10 Reasons Why Google+ Rocks For Companies

02/25/2013 By Jayme Soulati

Screen Shot 2013-02-25 at 8.56.06 AMThere has been so much bogus “Google+ is Dead” banter on the Interwebz, and I’m here to tell every savvy social media adopter that Google+ is the place to be.

Here are reasons why:

1. Google doesn’t have to find ways to monetize. Unlike Facebook, the struggling, always creating new monetization paths public company, Google already has a steady, proven method of making money.
2. Google+ is only the tip of the iceberg for companies’ ability to engage with truly innovative tools, storage, file sending, calendaring, free email and much, much, much more.
3. Let’s not forget the number-one reason — search. Yep, Facebook now has Facebook Graph Search that is supposed to change the course more positively for Facebook, but it’s in its infancy. Google has long established itself as the King of Search.
4. So this doesn’t become a Google vs.
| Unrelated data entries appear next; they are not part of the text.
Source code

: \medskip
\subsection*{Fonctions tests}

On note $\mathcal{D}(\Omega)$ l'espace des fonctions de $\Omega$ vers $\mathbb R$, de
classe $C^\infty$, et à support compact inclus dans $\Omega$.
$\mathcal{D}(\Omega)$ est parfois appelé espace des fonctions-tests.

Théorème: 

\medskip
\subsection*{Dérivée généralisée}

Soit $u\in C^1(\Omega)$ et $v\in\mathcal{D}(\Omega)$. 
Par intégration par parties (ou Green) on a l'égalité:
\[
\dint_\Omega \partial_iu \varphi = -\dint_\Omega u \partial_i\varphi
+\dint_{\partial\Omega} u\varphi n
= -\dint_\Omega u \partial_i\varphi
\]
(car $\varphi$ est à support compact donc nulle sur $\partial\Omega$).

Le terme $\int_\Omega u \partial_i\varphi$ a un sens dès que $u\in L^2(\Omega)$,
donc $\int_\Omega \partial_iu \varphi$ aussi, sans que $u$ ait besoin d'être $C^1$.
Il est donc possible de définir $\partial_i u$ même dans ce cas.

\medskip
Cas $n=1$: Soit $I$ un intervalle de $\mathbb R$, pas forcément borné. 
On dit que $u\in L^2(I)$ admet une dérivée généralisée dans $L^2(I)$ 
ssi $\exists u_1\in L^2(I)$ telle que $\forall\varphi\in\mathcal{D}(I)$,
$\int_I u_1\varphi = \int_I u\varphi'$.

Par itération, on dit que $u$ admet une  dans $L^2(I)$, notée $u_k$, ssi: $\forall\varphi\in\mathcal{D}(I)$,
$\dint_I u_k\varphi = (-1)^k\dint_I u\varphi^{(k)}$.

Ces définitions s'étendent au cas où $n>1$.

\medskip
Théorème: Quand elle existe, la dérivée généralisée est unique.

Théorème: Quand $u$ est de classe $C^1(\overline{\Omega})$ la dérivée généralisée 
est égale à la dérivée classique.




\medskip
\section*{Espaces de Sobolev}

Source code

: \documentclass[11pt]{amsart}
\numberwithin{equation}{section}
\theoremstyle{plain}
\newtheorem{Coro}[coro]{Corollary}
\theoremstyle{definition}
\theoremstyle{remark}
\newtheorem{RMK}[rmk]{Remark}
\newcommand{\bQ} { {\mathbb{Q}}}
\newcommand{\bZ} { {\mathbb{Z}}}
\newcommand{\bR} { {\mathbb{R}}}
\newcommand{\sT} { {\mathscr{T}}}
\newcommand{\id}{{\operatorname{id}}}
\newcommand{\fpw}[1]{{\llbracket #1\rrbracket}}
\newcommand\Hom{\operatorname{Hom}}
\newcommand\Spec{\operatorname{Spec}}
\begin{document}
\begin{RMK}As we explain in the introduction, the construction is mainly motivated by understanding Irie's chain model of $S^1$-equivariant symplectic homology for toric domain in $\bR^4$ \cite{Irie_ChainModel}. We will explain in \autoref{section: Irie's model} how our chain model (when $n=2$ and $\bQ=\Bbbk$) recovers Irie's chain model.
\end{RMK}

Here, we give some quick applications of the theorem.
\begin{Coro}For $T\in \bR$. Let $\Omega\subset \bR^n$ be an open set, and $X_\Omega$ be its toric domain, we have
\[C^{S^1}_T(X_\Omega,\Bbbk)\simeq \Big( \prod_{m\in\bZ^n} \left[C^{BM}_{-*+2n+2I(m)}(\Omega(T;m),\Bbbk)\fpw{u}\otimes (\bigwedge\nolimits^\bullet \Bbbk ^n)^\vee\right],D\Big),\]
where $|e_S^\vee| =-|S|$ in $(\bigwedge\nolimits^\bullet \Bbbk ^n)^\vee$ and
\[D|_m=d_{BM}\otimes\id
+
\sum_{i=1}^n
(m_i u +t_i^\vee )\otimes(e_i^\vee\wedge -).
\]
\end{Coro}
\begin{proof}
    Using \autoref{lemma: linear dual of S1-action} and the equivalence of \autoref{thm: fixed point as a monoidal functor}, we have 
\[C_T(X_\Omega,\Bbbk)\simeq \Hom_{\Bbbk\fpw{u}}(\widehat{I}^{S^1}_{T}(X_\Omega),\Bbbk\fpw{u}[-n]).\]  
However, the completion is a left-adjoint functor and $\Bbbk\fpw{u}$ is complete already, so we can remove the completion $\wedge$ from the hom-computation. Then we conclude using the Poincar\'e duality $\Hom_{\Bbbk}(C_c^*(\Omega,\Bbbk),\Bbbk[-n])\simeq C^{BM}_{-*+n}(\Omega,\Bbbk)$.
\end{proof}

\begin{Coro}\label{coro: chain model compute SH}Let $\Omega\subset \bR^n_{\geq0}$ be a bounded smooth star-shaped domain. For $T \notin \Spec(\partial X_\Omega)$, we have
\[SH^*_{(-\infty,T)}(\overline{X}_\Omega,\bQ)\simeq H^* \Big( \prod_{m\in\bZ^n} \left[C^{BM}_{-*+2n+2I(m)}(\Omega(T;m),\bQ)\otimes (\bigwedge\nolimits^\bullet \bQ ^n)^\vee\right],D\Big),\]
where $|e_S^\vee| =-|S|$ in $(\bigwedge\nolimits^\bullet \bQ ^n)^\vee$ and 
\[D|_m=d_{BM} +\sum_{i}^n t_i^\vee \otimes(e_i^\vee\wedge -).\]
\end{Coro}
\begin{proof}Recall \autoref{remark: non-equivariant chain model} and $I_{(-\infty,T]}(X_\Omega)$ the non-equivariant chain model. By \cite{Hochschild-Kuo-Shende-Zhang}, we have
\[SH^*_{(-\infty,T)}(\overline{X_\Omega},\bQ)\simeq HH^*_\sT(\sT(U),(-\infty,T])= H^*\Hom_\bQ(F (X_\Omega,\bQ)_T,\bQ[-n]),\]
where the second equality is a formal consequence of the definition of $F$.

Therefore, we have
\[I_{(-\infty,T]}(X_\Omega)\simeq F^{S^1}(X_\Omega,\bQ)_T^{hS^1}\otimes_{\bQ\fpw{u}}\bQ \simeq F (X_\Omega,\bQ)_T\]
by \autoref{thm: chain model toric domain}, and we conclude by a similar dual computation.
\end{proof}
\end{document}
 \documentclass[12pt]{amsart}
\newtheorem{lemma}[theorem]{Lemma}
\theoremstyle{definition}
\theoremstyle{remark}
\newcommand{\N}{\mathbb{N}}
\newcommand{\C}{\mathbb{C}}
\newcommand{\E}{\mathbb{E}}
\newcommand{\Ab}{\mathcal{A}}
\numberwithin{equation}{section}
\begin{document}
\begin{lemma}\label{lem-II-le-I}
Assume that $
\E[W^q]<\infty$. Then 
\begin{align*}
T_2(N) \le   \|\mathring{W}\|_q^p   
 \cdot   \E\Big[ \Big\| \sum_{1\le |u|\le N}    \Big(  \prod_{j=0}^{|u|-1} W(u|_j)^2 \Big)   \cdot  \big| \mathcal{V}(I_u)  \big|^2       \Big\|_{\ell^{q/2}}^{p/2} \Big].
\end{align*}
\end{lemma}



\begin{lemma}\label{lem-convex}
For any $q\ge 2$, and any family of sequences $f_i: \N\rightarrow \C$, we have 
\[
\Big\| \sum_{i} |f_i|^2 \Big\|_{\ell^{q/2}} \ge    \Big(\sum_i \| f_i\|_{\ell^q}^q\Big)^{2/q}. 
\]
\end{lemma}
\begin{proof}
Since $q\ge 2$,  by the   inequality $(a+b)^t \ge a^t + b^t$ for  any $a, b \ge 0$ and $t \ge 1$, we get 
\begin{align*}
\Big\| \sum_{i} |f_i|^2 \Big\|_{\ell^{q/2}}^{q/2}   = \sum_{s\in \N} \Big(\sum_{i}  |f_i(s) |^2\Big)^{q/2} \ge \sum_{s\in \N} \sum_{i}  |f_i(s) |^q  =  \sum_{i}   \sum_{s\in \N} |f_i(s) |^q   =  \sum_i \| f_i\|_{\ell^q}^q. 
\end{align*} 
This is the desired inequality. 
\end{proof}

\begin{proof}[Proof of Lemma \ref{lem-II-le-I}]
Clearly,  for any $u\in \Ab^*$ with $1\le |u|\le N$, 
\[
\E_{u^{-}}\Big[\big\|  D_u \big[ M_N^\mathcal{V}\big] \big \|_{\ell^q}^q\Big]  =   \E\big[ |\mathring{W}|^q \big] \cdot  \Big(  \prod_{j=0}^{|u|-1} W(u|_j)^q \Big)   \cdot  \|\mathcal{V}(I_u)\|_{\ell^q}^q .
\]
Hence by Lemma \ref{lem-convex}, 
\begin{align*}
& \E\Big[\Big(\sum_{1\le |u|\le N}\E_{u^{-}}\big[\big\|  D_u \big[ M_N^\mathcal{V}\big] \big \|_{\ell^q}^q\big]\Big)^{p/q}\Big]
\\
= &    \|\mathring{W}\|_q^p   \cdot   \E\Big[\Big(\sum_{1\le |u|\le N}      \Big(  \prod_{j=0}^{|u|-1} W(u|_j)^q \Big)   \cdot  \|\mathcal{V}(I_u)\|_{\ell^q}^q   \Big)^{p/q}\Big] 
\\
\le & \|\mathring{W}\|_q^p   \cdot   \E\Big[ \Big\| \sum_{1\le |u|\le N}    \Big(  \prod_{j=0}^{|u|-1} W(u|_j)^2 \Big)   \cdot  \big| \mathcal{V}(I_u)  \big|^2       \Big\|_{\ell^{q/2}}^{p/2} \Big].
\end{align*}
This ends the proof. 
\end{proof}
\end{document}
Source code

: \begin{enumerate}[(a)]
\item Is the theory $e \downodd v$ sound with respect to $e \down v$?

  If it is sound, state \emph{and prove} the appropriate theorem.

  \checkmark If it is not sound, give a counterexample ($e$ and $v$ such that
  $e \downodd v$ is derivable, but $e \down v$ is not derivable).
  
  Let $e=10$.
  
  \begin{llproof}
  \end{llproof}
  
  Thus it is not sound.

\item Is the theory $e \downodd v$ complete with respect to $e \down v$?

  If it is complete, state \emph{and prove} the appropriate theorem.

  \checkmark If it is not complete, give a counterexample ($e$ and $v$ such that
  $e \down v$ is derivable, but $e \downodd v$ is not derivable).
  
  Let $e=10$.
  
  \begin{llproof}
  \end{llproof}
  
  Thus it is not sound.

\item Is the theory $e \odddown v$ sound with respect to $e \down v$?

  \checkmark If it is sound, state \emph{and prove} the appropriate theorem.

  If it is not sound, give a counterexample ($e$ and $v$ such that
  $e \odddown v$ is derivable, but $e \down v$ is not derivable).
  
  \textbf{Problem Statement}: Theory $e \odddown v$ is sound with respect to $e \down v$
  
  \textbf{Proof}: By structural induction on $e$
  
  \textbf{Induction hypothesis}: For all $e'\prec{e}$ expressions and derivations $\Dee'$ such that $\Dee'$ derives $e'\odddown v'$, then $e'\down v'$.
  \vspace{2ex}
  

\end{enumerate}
Facebook post, here’s one — Google+ communities are the game changer (oops, I guess there have been Facebook groups for a very long time that are successful, too). For brands seeking business audiences, Google+ has raised the bar high.
5. Google+ is not the place where high school buddies and families congregate; it’s where business peeps interact with others sharing solid material.
6. Google+ is not competing with a billion users. The early skeptics are MIA or just adopting. What that means for brands is the ability to get serious Plussers who seek savvy companies with a page built for Google+ engagement.
7. Google+ is seriously a happening channel, at the risk of Twitter. As Twitter sometimes feels like a graveyard (I know this for a fact), Google+ has activity all day long — high energy activity with real human engagement and not just a +1 or forward share.
8. Google+ Communities are now available for company pages. Because a person starts a page, that person should join a Community first to see what it’s all about. Then, with that comfort, launch a G+ Community oriented to the company brand, products, services, or subject matter. No better way to uild loyal prospects and customers.
9. Influencers bare engaging on Google+ all day. When was the last time you saw Chris Brogran on Twitter? Enough said.
10. Google+ is not just a passing fad. Just like early adopters to social media, companies getting on board will pave the way for higher levels of engagement. Please don’t miss the boat!